According to the NRDC, the focus on energy efficiency will encourage the same level of comfort, just using less energy and waste.

Five Initial Features of the Social Energy App:

  • Compare Energy Use Among Facebook Friends:  People will be able to invite friends to compare their energy use against their own, show how energy efficient they are and provide information on how to improve their efficiency.
  • Compare Energy Use to Similar Homes:  Users will be able to compare their home energy use to similar homes in a national database.
  • Share Energy Information on the Facebook Newsfeed: People will be able to contribute information about their energy use, rank, and involvement.
  • Group Collaboration:  Communities of users will be able to form teams to help each other reach collective goals and compete against other groups.
  • Automatically Import Energy Data:  Customers of participating utility companies will be able to automatically import their energy data into the application. For customers of utilities that are not participating, energy usage information can be entered into the app manually.

The Other Side of Facebook’s Social Energy

In the past, Facebook has been criticized of greenwashing by environmental activist groups.
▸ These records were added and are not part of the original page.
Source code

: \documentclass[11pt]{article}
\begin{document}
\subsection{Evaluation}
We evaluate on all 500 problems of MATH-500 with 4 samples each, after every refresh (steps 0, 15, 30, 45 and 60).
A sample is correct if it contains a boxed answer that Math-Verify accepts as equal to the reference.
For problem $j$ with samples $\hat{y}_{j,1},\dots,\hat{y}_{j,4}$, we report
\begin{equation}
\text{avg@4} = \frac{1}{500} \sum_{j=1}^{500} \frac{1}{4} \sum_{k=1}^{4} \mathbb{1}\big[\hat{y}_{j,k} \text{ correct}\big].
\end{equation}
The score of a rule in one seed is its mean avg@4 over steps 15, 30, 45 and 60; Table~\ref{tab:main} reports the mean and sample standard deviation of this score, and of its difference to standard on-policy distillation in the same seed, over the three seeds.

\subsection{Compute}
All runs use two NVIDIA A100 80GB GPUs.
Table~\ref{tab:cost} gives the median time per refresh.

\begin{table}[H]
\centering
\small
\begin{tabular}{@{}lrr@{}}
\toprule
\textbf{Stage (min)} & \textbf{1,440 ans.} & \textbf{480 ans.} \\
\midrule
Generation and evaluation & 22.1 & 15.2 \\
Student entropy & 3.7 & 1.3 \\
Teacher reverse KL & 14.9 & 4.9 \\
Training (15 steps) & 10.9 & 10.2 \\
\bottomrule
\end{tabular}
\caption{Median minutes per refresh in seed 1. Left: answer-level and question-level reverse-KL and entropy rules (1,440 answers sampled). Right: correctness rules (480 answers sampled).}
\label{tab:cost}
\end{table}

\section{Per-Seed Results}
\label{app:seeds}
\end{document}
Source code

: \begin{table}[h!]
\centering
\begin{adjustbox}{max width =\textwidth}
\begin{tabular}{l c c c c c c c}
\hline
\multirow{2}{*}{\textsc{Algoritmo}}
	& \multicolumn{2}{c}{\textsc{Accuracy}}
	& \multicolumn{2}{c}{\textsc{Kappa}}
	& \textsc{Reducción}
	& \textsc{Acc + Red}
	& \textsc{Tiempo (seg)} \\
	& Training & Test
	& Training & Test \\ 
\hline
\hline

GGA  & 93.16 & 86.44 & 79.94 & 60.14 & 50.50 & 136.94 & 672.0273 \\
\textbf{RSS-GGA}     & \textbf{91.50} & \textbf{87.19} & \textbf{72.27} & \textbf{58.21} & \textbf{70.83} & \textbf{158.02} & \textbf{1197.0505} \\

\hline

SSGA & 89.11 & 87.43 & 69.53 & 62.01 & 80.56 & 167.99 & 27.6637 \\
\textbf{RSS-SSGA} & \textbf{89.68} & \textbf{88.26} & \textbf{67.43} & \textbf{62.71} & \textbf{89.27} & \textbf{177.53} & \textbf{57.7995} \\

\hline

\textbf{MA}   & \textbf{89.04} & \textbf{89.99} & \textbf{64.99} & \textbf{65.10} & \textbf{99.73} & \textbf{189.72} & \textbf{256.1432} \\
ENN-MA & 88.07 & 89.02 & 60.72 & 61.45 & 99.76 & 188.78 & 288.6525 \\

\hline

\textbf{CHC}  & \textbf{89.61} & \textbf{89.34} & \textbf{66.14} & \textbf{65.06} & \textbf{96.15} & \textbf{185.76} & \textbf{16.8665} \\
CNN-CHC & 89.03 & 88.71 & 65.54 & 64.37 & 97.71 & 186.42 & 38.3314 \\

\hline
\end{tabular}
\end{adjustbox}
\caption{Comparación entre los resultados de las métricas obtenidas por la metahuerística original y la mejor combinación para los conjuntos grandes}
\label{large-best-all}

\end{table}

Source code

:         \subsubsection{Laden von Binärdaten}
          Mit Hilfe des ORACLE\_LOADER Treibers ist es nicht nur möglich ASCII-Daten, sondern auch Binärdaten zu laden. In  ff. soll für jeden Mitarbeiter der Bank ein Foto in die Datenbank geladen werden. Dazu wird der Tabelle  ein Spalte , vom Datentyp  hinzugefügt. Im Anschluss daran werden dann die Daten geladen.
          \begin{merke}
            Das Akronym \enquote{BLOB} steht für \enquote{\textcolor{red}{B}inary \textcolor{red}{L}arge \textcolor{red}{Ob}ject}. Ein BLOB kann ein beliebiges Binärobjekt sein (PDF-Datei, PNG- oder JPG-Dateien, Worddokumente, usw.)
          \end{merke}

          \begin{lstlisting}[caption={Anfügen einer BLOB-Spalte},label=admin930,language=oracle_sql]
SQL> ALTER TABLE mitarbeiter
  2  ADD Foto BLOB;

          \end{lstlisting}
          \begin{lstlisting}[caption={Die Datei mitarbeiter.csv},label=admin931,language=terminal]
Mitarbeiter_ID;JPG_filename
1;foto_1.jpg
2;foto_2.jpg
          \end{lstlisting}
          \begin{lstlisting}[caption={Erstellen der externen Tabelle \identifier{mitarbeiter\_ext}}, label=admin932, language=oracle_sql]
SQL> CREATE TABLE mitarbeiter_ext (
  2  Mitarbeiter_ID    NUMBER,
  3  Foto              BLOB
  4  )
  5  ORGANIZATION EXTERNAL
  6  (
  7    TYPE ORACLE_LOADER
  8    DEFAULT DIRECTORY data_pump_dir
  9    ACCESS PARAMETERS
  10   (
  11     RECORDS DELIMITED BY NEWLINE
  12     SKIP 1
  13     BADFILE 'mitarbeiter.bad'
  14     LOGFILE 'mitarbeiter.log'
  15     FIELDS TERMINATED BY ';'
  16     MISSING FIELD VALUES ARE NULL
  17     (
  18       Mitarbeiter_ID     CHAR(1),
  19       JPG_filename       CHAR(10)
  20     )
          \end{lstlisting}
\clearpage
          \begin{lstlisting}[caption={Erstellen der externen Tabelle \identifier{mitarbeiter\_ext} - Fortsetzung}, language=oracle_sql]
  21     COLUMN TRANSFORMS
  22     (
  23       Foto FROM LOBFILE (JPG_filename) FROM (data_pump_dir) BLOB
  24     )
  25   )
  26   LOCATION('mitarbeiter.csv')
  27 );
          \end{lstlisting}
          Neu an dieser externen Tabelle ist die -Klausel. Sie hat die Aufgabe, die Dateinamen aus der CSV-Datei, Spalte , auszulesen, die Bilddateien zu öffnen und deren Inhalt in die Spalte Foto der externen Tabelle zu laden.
Most famously, they were targeted in Greenpeace’s Unfriend Coal campaign. Since February 2010, Greenpeace has been campaigning Facebook to stop using coal power and commit to 100% renewable energy.

Facebook Unfriend Coal Campaign

Greenpeace's Unfriend Coal Photo Contest

Sparking the initiative was Facebook’s announcement to build a large data center to serve the millions of Facebook users. The center was set to be full of new energy efficient technology, but be run on coal-powered electricity, the largest source of air pollution in the world according to Greenpeace. The campaign reaches far beyond Facebook, and represents the IT sector’s increasing demand for energy.  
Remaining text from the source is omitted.